The images of Grattan, O’Connell, Parnell & Redmond constitute a coherent collection, deliberately chosen — each represented a parliamentary approach and so are in direct opposition to the revolutionary approach in 1916 of the IRB, the Irish Volunteers, Irish Citizen Army, Cumann na mBan and Fianna and, in practice in Dublin, of the Hibernian Rifles.
Furthermore, each of the four politicians in their own time had a revolutionary opposition within the movement — Grattan had the United Irishmen, O’Connell the Young Irelanders, Parnell the Fenians though he flirted pretty heavily with the revolutionaries and vice versa for a while. And of course Redmond …. had the Irish Citizen Army, the IRB, Irish Volunteers, Cumann na mBan and Fianna!
While some may be puzzled by the choice of images and others annoyed by them, the message of the Taoiseach’s office and of the State is very clear: “Follow the parliamentary path and not the revolutionary one.” The subsidiary message could have been: “If you are forced into revolution, give over complete power as soon as possible to the capitalist class”. In that case, they could have put the pictures of Collins, Griffiths, Mulcahy and Higgins up, followed perhaps by De Valera’s.
Interestingly, each of those four displayed by Dublin City Council — except Redmond — used the threat of revolution to try to get what he wanted: Grattan, to get a united Irish bourgeoisie and civil rights for Catholics, in order to win greater autonomy for the Irish capitalists; O’Connell, in order to win greater power for the Irish Catholic capitalist class and greater autonomy from England; Parnell, in order to win tenant rights and win back an Irish parliament. Instead, Redmond tried to appeal to the colonialists’ gratitude.

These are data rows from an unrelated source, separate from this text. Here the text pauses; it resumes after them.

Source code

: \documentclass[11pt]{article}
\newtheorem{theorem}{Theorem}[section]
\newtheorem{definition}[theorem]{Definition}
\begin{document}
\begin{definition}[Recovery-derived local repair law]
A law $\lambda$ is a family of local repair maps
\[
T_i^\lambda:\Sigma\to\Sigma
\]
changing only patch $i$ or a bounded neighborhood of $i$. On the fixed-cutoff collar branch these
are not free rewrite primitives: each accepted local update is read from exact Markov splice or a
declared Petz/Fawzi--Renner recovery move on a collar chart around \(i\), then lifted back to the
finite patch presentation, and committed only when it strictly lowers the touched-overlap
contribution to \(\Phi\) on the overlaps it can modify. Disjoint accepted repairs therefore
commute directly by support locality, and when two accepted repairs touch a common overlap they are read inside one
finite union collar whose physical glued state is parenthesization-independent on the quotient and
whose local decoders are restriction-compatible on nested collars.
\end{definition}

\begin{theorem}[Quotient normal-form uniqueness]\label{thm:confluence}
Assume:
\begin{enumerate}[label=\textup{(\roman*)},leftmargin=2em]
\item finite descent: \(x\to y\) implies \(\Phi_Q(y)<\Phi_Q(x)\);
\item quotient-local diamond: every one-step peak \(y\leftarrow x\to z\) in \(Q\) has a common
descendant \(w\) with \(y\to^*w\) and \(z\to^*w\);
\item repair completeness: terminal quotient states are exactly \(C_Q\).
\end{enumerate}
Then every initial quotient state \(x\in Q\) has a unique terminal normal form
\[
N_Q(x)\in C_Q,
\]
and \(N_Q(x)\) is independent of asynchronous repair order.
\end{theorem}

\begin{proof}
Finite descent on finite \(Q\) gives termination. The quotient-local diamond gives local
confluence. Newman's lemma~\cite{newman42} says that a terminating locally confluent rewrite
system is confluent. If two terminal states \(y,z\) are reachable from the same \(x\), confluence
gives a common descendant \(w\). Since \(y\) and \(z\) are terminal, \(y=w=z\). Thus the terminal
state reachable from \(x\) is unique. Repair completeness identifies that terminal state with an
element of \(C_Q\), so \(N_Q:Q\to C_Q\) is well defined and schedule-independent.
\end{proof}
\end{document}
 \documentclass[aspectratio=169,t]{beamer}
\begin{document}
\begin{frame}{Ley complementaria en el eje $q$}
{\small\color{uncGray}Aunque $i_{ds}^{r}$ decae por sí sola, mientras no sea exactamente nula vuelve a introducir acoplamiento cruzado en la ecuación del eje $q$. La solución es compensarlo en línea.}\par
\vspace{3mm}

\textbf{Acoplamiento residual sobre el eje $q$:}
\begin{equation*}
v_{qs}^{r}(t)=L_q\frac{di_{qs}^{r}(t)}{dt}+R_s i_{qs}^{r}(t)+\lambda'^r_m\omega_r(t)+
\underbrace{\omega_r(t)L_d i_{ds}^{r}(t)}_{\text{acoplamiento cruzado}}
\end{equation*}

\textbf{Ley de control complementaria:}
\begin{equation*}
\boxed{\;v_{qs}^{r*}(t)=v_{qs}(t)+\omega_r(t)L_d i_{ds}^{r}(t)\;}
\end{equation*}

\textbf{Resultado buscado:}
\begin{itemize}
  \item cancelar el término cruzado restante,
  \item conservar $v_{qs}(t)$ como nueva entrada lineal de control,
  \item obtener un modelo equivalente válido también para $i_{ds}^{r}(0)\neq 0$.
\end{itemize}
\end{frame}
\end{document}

Even more interestingly, EACH of the four FAILED SPECTACULARLY. While this can be said about the 1916 Rising leaders also, the revolutionary struggle initiated by the Rising which began three years later had in another three years won more concessions than had all the many preceding decades of parliamentary effort.
In feeling the need to post their message so crassly and clumsily, the Irish bourgeoisie have revealed also their fear. They are not ignorant of history and therefore know that commemorations are not only about the past — they very often play a role in shaping the future. Prior to the 1916 Rising, commemorations of the centenary of the 1798 and 1803 Risings played a part in building a revolutionary patriotic atmosphere and working associations, while O’Donovan Rosa’s funeral procession in Dublin and Pearse’s famous oration at the grave of the Fenian preceded the Easter Rising by less than a year.
As throughout Ireland, all 32 Counties, the Centenary has awakened a feverish interest, the Gombeen State, which since the 1980s has been trying to downplay the whole unfortunate Easter Rising business and now finds itself obliged to somehow manage the centenary commemorations, is deeply troubled that revolutionary patriotism has been awoken too. That too many people are comparing the various visions of the insurgents of 1916 with the reality which the gombeenmen and compliant politicians delivered us ….. and wondering whether they might not be able to make a similar vision come true, in another bid, 100 years after the previous attempt.